首先，我们利用 argparse 模块来设置命令行参数，以便灵活配置各种变量

parser = argparse.ArgumentParser(description="Object Detection Evaluation Script")
parser.add_argument('--filepath', type=str, default='val/images', help='Path to the images folder')
parser.add_argument('--annotation_folder', type=str, default='val/labels', help='Path to the annotation folder')

parser.add_argument('--model_type', type=str, default='yolov8', help='Type of the detection model')
parser.add_argument('--model_path', type=str, default='kitti_baseline/weights/best.pt',
                    help='Path to the model weights')
parser.add_argument('--confidence_threshold', type=float, default=0.4, help='Confidence threshold for the model')
parser.add_argument('--device', type=str, default="cuda:0", help='Device to run the model on')

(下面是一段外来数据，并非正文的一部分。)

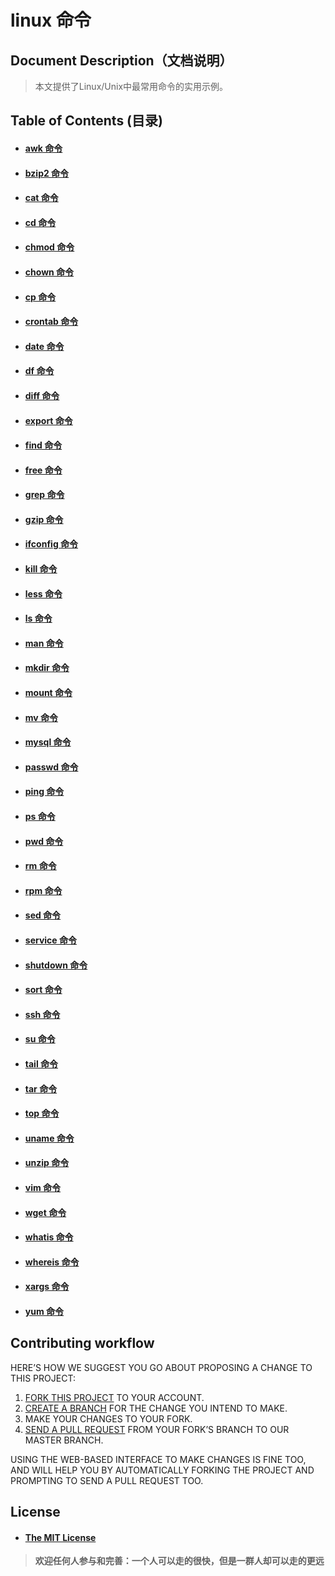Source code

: # linux 命令
## Document Description（文档说明）
> 本文提供了Linux/Unix中最常用命令的实用示例。

## Table of Contents (目录)

- #### [awk 命令](https://github.com/dsw0214/linux-commands/blob/master/awk.md "awk 命令")
- #### [bzip2 命令](https://github.com/dsw0214/linux-commands/blob/master/bzip2.md "bzip2 命令")
- #### [cat 命令](https://github.com/dsw0214/linux-commands/blob/master/cat.md "cat 命令")
- #### [cd 命令](https://github.com/dsw0214/linux-commands/blob/master/cd.md "cd 命令")
- #### [chmod 命令](https://github.com/dsw0214/linux-commands/blob/master/chmod.md "chmod 命令")
- #### [chown 命令](https://github.com/dsw0214/linux-commands/blob/master/chown.md "chown 命令")
- #### [cp 命令](https://github.com/dsw0214/linux-commands/blob/master/cp.md "cp 命令")
- #### [crontab 命令](https://github.com/dsw0214/linux-commands/blob/master/crontab.md "crontab 命令")
- #### [date 命令](https://github.com/dsw0214/linux-commands/blob/master/date.md "date 命令")
- #### [df 命令](https://github.com/dsw0214/linux-commands/blob/master/df.md "df 命令")
- #### [diff 命令](https://github.com/dsw0214/linux-commands/blob/master/diff.md "diff 命令")
- #### [export 命令](https://github.com/dsw0214/linux-commands/blob/master/export.md "export 命令")
- #### [find 命令](https://github.com/dsw0214/linux-commands/blob/master/find.md "find 命令")
- #### [free 命令](https://github.com/dsw0214/linux-commands/blob/master/free.md "free 命令")
- #### [grep 命令](https://github.com/dsw0214/linux-commands/blob/master/grep.md "grep 命令")
- #### [gzip 命令](https://github.com/dsw0214/linux-commands/blob/master/gzip.md "gzip 命令")
- #### [ifconfig 命令](https://github.com/dsw0214/linux-commands/blob/master/ifconfig.md "ifconfig 命令")
- #### [kill 命令](https://github.com/dsw0214/linux-commands/blob/master/kill.md "kill 命令")
- #### [less 命令](https://github.com/dsw0214/linux-commands/blob/master/less.md "less 命令")
- #### [ls 命令](https://github.com/dsw0214/linux-commands/blob/master/ls.md "ls 命令")
- #### [man 命令](https://github.com/dsw0214/linux-commands/blob/master/man.md "man 命令")
- #### [mkdir 命令](https://github.com/dsw0214/linux-commands/blob/master/mkdir.md "mkdir 命令")
- #### [mount 命令](https://github.com/dsw0214/linux-commands/blob/master/mount.md "mount 命令")
- #### [mv 命令](https://github.com/dsw0214/linux-commands/blob/master/mv.md "mv 命令")
- #### [mysql 命令](https://github.com/dsw0214/linux-commands/blob/master/mysql.md "mysql 命令")
- #### [passwd 命令](https://github.com/dsw0214/linux-commands/blob/master/passwd.md "passwd 命令")
- #### [ping 命令](https://github.com/dsw0214/linux-commands/blob/master/ping.md "ping 命令")
- #### [ps 命令](https://github.com/dsw0214/linux-commands/blob/master/ps.md "ps 命令")
- #### [pwd 命令](https://github.com/dsw0214/linux-commands/blob/master/pwd.md "pwd 命令")
- #### [rm 命令](https://github.com/dsw0214/linux-commands/blob/master/rm.md "rm 命令")
- #### [rpm 命令](https://github.com/dsw0214/linux-commands/blob/master/rpm.md "rpm 命令")
- #### [sed 命令](https://github.com/dsw0214/linux-commands/blob/master/sed.md "sed 命令")
- #### [service 命令](https://github.com/dsw0214/linux-commands/blob/master/service.md "service 命令")
- #### [shutdown 命令](https://github.com/dsw0214/linux-commands/blob/master/shutdown.md "shutdown 命令")
- #### [sort 命令](https://github.com/dsw0214/linux-commands/blob/master/sort.md "sort 命令")
- #### [ssh 命令](https://github.com/dsw0214/linux-commands/blob/master/ssh.md "ssh 命令")
- #### [su 命令](https://github.com/dsw0214/linux-commands/blob/master/su.md "su 命令")
- #### [tail 命令](https://github.com/dsw0214/linux-commands/blob/master/tail.md "tail 命令")
- #### [tar 命令](https://github.com/dsw0214/linux-commands/blob/master/tar.md "tar 命令")
- #### [top 命令](https://github.com/dsw0214/linux-commands/blob/master/top.md "top 命令")
- #### [uname 命令](https://github.com/dsw0214/linux-commands/blob/master/uname.md "uname 命令")
- #### [unzip 命令](https://github.com/dsw0214/linux-commands/blob/master/unzip.md "unzip 命令")
- #### [vim 命令](https://github.com/dsw0214/linux-commands/blob/master/vim.md "vim 命令")
- #### [wget 命令](https://github.com/dsw0214/linux-commands/blob/master/wget.md "wget 命令")
- #### [whatis 命令](https://github.com/dsw0214/linux-commands/blob/master/whatis.md "whatis 命令")
- #### [whereis 命令](https://github.com/dsw0214/linux-commands/blob/master/whereis.md "whereis 命令")
- #### [xargs 命令](https://github.com/dsw0214/linux-commands/blob/master/xargs.md "xargs 命令")
- #### [yum 命令](https://github.com/dsw0214/linux-commands/blob/master/yum.md "yum 命令")

## Contributing workflow
HERE’S HOW WE SUGGEST YOU GO ABOUT PROPOSING A CHANGE TO THIS PROJECT:

1. [FORK THIS PROJECT](https://help.github.com/articles/fork-a-repo/ "FORK THIS PROJET") TO YOUR ACCOUNT.
2. [CREATE A BRANCH](https://help.github.com/articles/creating-and-deleting-branches-within-your-repository "CREATE A BRANCH") FOR THE CHANGE YOU INTEND TO MAKE.
3. MAKE YOUR CHANGES TO YOUR FORK.
4. [SEND A PULL REQUEST](https://help.github.com/articles/using-pull-requests/ "SEND A PULL REQUEST") FROM YOUR FORK’S BRANCH TO OUR MASTER BRANCH.

USING THE WEB-BASED INTERFACE TO MAKE CHANGES IS FINE TOO, AND WILL HELP YOU BY AUTOMATICALLY FORKING THE PROJECT AND PROMPTING TO SEND A PULL REQUEST TOO.

## License
- #### [The MIT License](https://github.com/dsw0214/linux-commands/blob/master/LICENSE "The MIT License")
> **欢迎任何人参与和完善：一个人可以走的很快，但是一群人却可以走的更远**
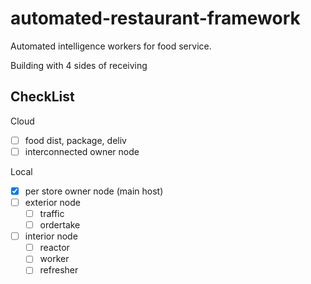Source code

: # automated-restaurant-framework
Automated intelligence workers for food service.

Building with 4 sides of receiving


## CheckList
Cloud
- [ ] food dist, package, deliv
- [ ] interconnected owner node

Local
- [x] per store owner node (main host)
- [ ] exterior node
  - [ ] traffic
  - [ ] ordertake
- [ ] interior node
  - [ ] reactor
  - [ ] worker
  - [ ] refresher
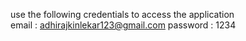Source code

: use the following credentials to access the application      
email : adhirajkinlekar123@gmail.com
password : 1234
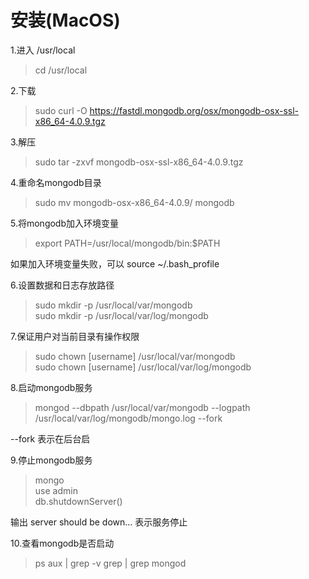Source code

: # 安装(MacOS)

1.进入 /usr/local
> cd /usr/local

2.下载
>sudo curl -O https://fastdl.mongodb.org/osx/mongodb-osx-ssl-x86_64-4.0.9.tgz

3.解压
>sudo tar -zxvf mongodb-osx-ssl-x86_64-4.0.9.tgz

4.重命名mongodb目录
>sudo mv mongodb-osx-x86_64-4.0.9/ mongodb

5.将mongodb加入环境变量
>export PATH=/usr/local/mongodb/bin:$PATH

如果加入环境变量失败，可以 source ~/.bash_profile

6.设置数据和日志存放路径
>sudo mkdir -p /usr/local/var/mongodb <br/>
>sudo mkdir -p /usr/local/var/log/mongodb

7.保证用户对当前目录有操作权限
>sudo chown [username] /usr/local/var/mongodb <br/>
>sudo chown [username] /usr/local/var/log/mongodb

8.启动mongodb服务
>mongod --dbpath /usr/local/var/mongodb --logpath /usr/local/var/log/mongodb/mongo.log --fork

--fork 表示在后台启

9.停止mongodb服务
>mongo <br/>
>use admin <br/>
>db.shutdownServer() <br/>

输出 server should be down... 表示服务停止

10.查看mongodb是否启动
>ps aux | grep -v grep | grep mongod













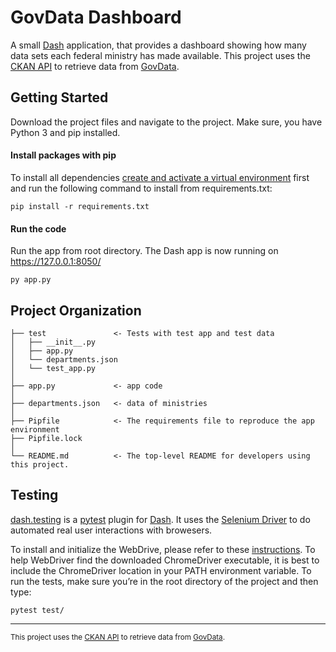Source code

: GovData Dashboard
==============================

A small <a target="_blank" href="https://github.com/plotly/dash">Dash</a> application, that provides a dashboard showing how many data sets each federal ministry has made available. This project uses the <a target="_blank" href="http://docs.ckan.org/en/2.9/api/">CKAN API</a> to retrieve data from  <a target="_blank" href="https://www.govdata.de/">GovData</a>.

Getting Started 
------------
Download the project files and navigate to the project. Make sure, you have Python 3 and pip installed. 

#### Install packages with pip
To install all dependencies <a target="_blank" href="https://docs.python.org/3/library/venv.html">create and activate a virtual environment</a> first and run the following command to install from requirements.txt:

`pip install -r requirements.txt` 

#### Run the code

Run the app from root directory. The Dash app is now running on https://127.0.0.1:8050/

`py app.py`

Project Organization
------------

    ├── test               <- Tests with test app and test data 
    │   ├── __init__.py    
    │   ├── app.py         
    │   └── departments.json
    │   └── test_app.py
    │
    ├── app.py             <- app code
    │
    ├── departments.json   <- data of ministries
    │
    ├── Pipfile            <- The requirements file to reproduce the app environment
    ├── Pipfile.lock       
    │
    └── README.md          <- The top-level README for developers using this project.
    

Testing
------------

<a target="_blank" href="https://dash.plotly.com/testing">dash.testing</a> is a <a target="_blank" href="https://github.com/pytest-dev/pytest">pytest</a> plugin for <a target="_blank" href="https://github.com/plotly/dash">Dash</a>. It uses the <a target="_blank" href="https://github.com/plotly/dasht">Selenium Driver</a> to do automated real user interactions with browesers. 

To install and initialize the WebDrive, please refer to these <a target="_blank" href="https://chromedriver.chromium.org/getting-started">instructions</a>. To help WebDriver find the downloaded ChromeDriver executable, it is best to include the ChromeDriver location in your PATH environment variable. To run the tests, make sure you’re in the root directory of the project and then type:

`pytest test/`

--------

<p><small>This project uses the <a target="_blank" href="http://docs.ckan.org/en/2.9/api/">CKAN API</a> to retrieve data from  <a target="_blank" href="https://www.govdata.de/">GovData</a>.</small></p>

parser.add_argument('--slice_height', type=int, default=256, help='Height of the image slices')
parser.add_argument('--slice_width', type=int, default=256, help='Width of the image slices')
parser.add_argument('--overlap_height_ratio', type=float, default=0.2, help='Overlap height ratio for slicing')
parser.add_argument('--overlap_width_ratio', type=float, default=0.2, help='Overlap width ratio for slicing')

parser.add_argument('--visualize_predictions', action='store_true', default=False, help='Visualize prediction results')
parser.add_argument('--visualize_annotations', action='store_true', default=False, help='Visualize annotation results')

parser.add_argument('--class_list', type=str, nargs='+',
                    default=['Pedestrian', 'Car', 'Van', 'Truck', 'Person_sitting', 'Cyclist', 'Tram'],
                    help='List of class names')
parser.add_argument('--images_format', type=str, nargs='+', default=['.png', '.jpg', '.jpeg'],
                    help='List of acceptable image formats')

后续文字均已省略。